▶ Your assignment
Give back each line of the data exactly as it reads, minus the pictures.

BEGIN Recorded information

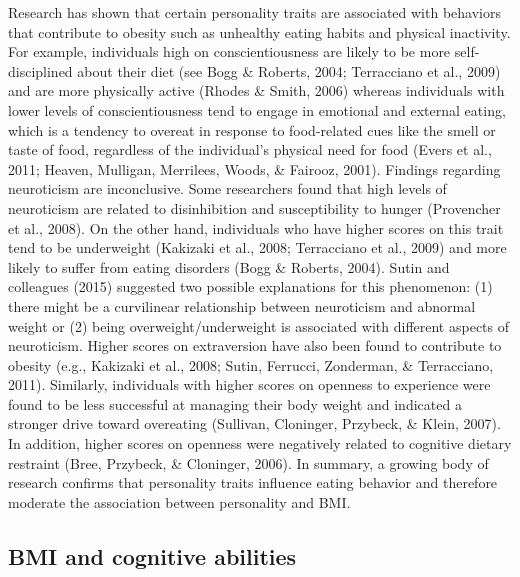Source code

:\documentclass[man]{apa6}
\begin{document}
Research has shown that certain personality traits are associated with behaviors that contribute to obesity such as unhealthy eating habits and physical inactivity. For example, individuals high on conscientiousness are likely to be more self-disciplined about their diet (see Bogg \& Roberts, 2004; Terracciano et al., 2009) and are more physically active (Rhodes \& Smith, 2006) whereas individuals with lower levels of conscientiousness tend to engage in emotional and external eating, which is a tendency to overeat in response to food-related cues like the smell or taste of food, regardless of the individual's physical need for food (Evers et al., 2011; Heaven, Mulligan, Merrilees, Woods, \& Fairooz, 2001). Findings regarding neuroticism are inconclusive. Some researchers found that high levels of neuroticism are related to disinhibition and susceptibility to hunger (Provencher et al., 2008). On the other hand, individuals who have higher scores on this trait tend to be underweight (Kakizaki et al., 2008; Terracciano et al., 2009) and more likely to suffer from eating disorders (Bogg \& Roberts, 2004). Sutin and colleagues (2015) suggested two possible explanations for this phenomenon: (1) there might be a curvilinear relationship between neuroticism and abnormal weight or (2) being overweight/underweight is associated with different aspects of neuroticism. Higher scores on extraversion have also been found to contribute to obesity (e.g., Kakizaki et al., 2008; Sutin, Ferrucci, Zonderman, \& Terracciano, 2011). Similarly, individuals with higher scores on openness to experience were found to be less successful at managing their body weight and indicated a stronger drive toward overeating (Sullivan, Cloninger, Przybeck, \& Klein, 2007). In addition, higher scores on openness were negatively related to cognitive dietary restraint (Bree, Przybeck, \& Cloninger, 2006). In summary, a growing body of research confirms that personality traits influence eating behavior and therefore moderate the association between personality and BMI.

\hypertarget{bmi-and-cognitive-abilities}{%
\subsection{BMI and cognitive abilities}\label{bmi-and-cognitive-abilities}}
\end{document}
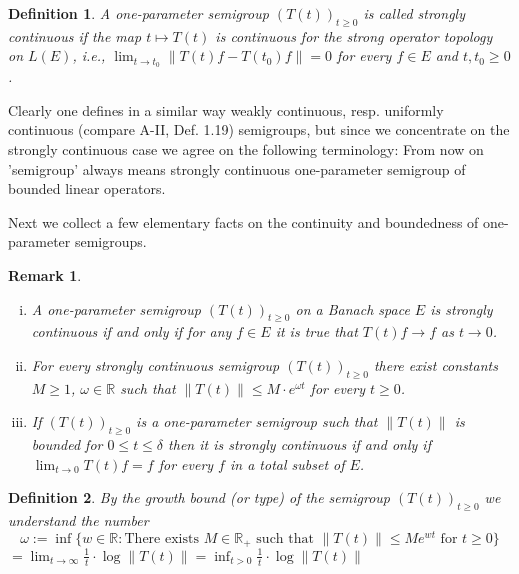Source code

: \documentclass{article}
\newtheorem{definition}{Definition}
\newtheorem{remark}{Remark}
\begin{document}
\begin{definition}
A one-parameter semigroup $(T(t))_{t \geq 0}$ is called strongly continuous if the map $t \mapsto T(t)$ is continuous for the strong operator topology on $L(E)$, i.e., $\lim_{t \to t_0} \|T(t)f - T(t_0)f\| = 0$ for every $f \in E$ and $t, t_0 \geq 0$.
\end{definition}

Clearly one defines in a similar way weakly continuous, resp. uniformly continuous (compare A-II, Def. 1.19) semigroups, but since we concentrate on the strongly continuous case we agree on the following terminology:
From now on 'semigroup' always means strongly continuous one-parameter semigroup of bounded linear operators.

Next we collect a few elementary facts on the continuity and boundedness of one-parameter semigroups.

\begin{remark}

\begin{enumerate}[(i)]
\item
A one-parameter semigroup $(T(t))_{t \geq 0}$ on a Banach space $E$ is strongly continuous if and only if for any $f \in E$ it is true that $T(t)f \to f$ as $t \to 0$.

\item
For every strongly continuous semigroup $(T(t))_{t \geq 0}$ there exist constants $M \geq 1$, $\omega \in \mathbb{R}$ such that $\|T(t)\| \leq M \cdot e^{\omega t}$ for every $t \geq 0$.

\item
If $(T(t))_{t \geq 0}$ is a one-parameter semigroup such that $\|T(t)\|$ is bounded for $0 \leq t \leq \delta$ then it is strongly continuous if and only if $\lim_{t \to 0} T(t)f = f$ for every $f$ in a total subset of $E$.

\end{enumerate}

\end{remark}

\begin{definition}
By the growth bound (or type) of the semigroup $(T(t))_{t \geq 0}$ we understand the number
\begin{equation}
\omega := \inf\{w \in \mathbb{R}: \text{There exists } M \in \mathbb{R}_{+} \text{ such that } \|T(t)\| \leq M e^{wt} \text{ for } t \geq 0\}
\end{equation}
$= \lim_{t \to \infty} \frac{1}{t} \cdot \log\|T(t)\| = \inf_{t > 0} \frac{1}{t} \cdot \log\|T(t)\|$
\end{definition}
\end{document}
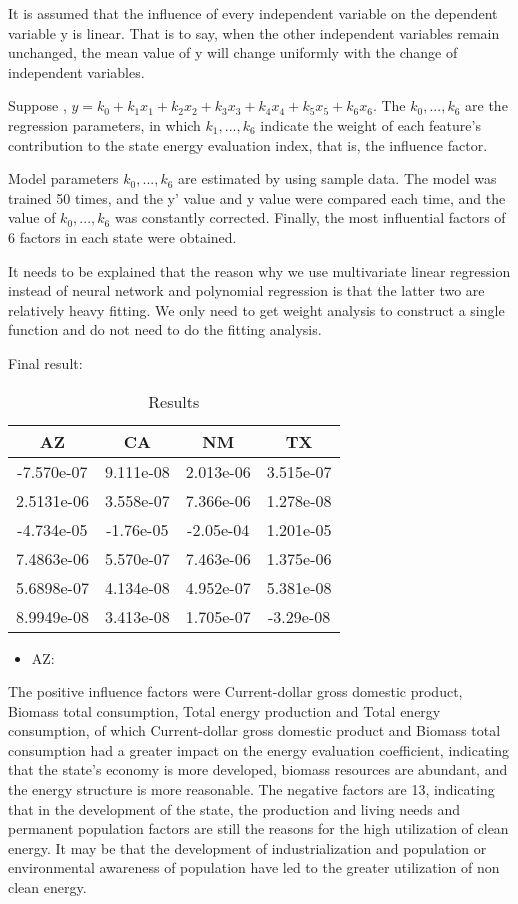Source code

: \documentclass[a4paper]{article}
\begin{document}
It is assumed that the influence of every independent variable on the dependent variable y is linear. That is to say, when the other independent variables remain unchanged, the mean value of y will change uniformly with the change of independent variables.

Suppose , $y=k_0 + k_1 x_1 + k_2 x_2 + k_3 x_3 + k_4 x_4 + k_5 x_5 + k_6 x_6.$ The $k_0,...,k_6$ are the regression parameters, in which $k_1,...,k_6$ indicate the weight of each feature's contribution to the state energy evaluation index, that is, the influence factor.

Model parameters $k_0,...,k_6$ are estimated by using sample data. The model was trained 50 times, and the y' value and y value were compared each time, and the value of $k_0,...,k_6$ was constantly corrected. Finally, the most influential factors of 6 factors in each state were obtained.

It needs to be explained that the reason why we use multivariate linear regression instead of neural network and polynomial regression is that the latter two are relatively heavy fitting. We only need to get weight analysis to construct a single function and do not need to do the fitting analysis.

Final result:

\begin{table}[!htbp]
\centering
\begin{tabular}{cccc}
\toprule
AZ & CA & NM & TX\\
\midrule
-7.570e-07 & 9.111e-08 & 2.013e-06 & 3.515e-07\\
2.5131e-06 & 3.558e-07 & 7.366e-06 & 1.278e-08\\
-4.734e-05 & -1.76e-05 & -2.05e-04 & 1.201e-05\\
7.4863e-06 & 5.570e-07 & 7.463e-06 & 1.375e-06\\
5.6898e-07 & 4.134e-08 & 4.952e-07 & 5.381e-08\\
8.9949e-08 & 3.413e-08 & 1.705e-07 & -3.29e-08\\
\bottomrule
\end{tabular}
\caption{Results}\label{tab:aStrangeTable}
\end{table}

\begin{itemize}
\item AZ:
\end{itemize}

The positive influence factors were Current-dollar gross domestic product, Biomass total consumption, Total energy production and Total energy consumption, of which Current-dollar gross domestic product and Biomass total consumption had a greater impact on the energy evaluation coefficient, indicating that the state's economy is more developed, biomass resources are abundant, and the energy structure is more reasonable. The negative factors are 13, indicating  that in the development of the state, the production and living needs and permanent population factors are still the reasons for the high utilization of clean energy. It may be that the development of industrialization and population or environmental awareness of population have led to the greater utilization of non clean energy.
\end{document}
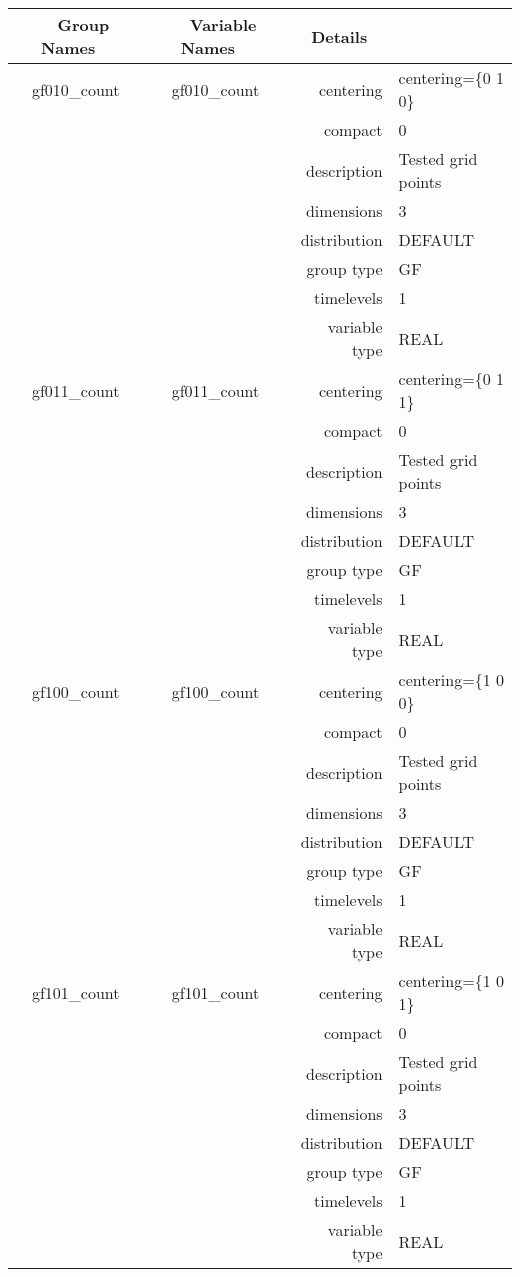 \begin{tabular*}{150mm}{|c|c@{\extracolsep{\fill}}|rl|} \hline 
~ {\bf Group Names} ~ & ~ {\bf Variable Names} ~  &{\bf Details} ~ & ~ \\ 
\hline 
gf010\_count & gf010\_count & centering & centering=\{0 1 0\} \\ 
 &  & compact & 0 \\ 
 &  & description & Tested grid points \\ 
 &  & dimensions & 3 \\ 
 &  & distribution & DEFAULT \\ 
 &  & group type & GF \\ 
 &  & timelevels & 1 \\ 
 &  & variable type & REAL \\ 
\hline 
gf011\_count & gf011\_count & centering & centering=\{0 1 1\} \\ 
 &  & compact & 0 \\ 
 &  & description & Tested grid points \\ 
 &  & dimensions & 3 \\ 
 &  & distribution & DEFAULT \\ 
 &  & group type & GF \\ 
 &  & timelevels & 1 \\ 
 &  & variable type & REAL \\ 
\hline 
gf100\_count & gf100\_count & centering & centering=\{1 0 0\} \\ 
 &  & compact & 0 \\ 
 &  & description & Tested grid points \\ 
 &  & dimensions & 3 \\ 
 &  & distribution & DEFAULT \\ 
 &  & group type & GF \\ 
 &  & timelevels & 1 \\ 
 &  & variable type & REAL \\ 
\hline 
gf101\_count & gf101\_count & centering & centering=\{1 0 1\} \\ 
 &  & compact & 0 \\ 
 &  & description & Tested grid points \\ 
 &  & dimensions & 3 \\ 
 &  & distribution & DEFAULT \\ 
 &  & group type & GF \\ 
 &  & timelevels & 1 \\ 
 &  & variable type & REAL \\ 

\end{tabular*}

END Recorded information

▶ Task answer
Source code

:\documentclass[man]{apa6}
\begin{document}
Research has shown that certain personality traits are associated with behaviors that contribute to obesity such as unhealthy eating habits and physical inactivity. For example, individuals high on conscientiousness are likely to be more self-disciplined about their diet (see Bogg \& Roberts, 2004; Terracciano et al., 2009) and are more physically active (Rhodes \& Smith, 2006) whereas individuals with lower levels of conscientiousness tend to engage in emotional and external eating, which is a tendency to overeat in response to food-related cues like the smell or taste of food, regardless of the individual's physical need for food (Evers et al., 2011; Heaven, Mulligan, Merrilees, Woods, \& Fairooz, 2001). Findings regarding neuroticism are inconclusive. Some researchers found that high levels of neuroticism are related to disinhibition and susceptibility to hunger (Provencher et al., 2008). On the other hand, individuals who have higher scores on this trait tend to be underweight (Kakizaki et al., 2008; Terracciano et al., 2009) and more likely to suffer from eating disorders (Bogg \& Roberts, 2004). Sutin and colleagues (2015) suggested two possible explanations for this phenomenon: (1) there might be a curvilinear relationship between neuroticism and abnormal weight or (2) being overweight/underweight is associated with different aspects of neuroticism. Higher scores on extraversion have also been found to contribute to obesity (e.g., Kakizaki et al., 2008; Sutin, Ferrucci, Zonderman, \& Terracciano, 2011). Similarly, individuals with higher scores on openness to experience were found to be less successful at managing their body weight and indicated a stronger drive toward overeating (Sullivan, Cloninger, Przybeck, \& Klein, 2007). In addition, higher scores on openness were negatively related to cognitive dietary restraint (Bree, Przybeck, \& Cloninger, 2006). In summary, a growing body of research confirms that personality traits influence eating behavior and therefore moderate the association between personality and BMI.

\hypertarget{bmi-and-cognitive-abilities}{%
\subsection{BMI and cognitive abilities}\label{bmi-and-cognitive-abilities}}
\end{document}
Source code

: \documentclass{article}
\newtheorem{definition}{Definition}
\newtheorem{remark}{Remark}
\begin{document}
\begin{definition}
A one-parameter semigroup $(T(t))_{t \geq 0}$ is called strongly continuous if the map $t \mapsto T(t)$ is continuous for the strong operator topology on $L(E)$, i.e., $\lim_{t \to t_0} \|T(t)f - T(t_0)f\| = 0$ for every $f \in E$ and $t, t_0 \geq 0$.
\end{definition}

Clearly one defines in a similar way weakly continuous, resp. uniformly continuous (compare A-II, Def. 1.19) semigroups, but since we concentrate on the strongly continuous case we agree on the following terminology:
From now on 'semigroup' always means strongly continuous one-parameter semigroup of bounded linear operators.

Next we collect a few elementary facts on the continuity and boundedness of one-parameter semigroups.

\begin{remark}

\begin{enumerate}[(i)]
\item
A one-parameter semigroup $(T(t))_{t \geq 0}$ on a Banach space $E$ is strongly continuous if and only if for any $f \in E$ it is true that $T(t)f \to f$ as $t \to 0$.

\item
For every strongly continuous semigroup $(T(t))_{t \geq 0}$ there exist constants $M \geq 1$, $\omega \in \mathbb{R}$ such that $\|T(t)\| \leq M \cdot e^{\omega t}$ for every $t \geq 0$.

\item
If $(T(t))_{t \geq 0}$ is a one-parameter semigroup such that $\|T(t)\|$ is bounded for $0 \leq t \leq \delta$ then it is strongly continuous if and only if $\lim_{t \to 0} T(t)f = f$ for every $f$ in a total subset of $E$.

\end{enumerate}

\end{remark}

\begin{definition}
By the growth bound (or type) of the semigroup $(T(t))_{t \geq 0}$ we understand the number
\begin{equation}
\omega := \inf\{w \in \mathbb{R}: \text{There exists } M \in \mathbb{R}_{+} \text{ such that } \|T(t)\| \leq M e^{wt} \text{ for } t \geq 0\}
\end{equation}
$= \lim_{t \to \infty} \frac{1}{t} \cdot \log\|T(t)\| = \inf_{t > 0} \frac{1}{t} \cdot \log\|T(t)\|$
\end{definition}
\end{document}
Source code

: \documentclass[a4paper]{article}
\begin{document}
It is assumed that the influence of every independent variable on the dependent variable y is linear. That is to say, when the other independent variables remain unchanged, the mean value of y will change uniformly with the change of independent variables.

Suppose , $y=k_0 + k_1 x_1 + k_2 x_2 + k_3 x_3 + k_4 x_4 + k_5 x_5 + k_6 x_6.$ The $k_0,...,k_6$ are the regression parameters, in which $k_1,...,k_6$ indicate the weight of each feature's contribution to the state energy evaluation index, that is, the influence factor.

Model parameters $k_0,...,k_6$ are estimated by using sample data. The model was trained 50 times, and the y' value and y value were compared each time, and the value of $k_0,...,k_6$ was constantly corrected. Finally, the most influential factors of 6 factors in each state were obtained.

It needs to be explained that the reason why we use multivariate linear regression instead of neural network and polynomial regression is that the latter two are relatively heavy fitting. We only need to get weight analysis to construct a single function and do not need to do the fitting analysis.

Final result:

\begin{table}[!htbp]
\centering
\begin{tabular}{cccc}
\toprule
AZ & CA & NM & TX\\
\midrule
-7.570e-07 & 9.111e-08 & 2.013e-06 & 3.515e-07\\
2.5131e-06 & 3.558e-07 & 7.366e-06 & 1.278e-08\\
-4.734e-05 & -1.76e-05 & -2.05e-04 & 1.201e-05\\
7.4863e-06 & 5.570e-07 & 7.463e-06 & 1.375e-06\\
5.6898e-07 & 4.134e-08 & 4.952e-07 & 5.381e-08\\
8.9949e-08 & 3.413e-08 & 1.705e-07 & -3.29e-08\\
\bottomrule
\end{tabular}
\caption{Results}\label{tab:aStrangeTable}
\end{table}

\begin{itemize}
\item AZ:
\end{itemize}

The positive influence factors were Current-dollar gross domestic product, Biomass total consumption, Total energy production and Total energy consumption, of which Current-dollar gross domestic product and Biomass total consumption had a greater impact on the energy evaluation coefficient, indicating that the state's economy is more developed, biomass resources are abundant, and the energy structure is more reasonable. The negative factors are 13, indicating  that in the development of the state, the production and living needs and permanent population factors are still the reasons for the high utilization of clean energy. It may be that the development of industrialization and population or environmental awareness of population have led to the greater utilization of non clean energy.
\end{document}
 \begin{tabular*}{150mm}{|c|c@{\extracolsep{\fill}}|rl|} \hline 
~ {\bf Group Names} ~ & ~ {\bf Variable Names} ~  &{\bf Details} ~ & ~ \\ 
\hline 
gf010\_count & gf010\_count & centering & centering=\{0 1 0\} \\ 
 &  & compact & 0 \\ 
 &  & description & Tested grid points \\ 
 &  & dimensions & 3 \\ 
 &  & distribution & DEFAULT \\ 
 &  & group type & GF \\ 
 &  & timelevels & 1 \\ 
 &  & variable type & REAL \\ 
\hline 
gf011\_count & gf011\_count & centering & centering=\{0 1 1\} \\ 
 &  & compact & 0 \\ 
 &  & description & Tested grid points \\ 
 &  & dimensions & 3 \\ 
 &  & distribution & DEFAULT \\ 
 &  & group type & GF \\ 
 &  & timelevels & 1 \\ 
 &  & variable type & REAL \\ 
\hline 
gf100\_count & gf100\_count & centering & centering=\{1 0 0\} \\ 
 &  & compact & 0 \\ 
 &  & description & Tested grid points \\ 
 &  & dimensions & 3 \\ 
 &  & distribution & DEFAULT \\ 
 &  & group type & GF \\ 
 &  & timelevels & 1 \\ 
 &  & variable type & REAL \\ 
\hline 
gf101\_count & gf101\_count & centering & centering=\{1 0 1\} \\ 
 &  & compact & 0 \\ 
 &  & description & Tested grid points \\ 
 &  & dimensions & 3 \\ 
 &  & distribution & DEFAULT \\ 
 &  & group type & GF \\ 
 &  & timelevels & 1 \\ 
 &  & variable type & REAL \\ 

\end{tabular*}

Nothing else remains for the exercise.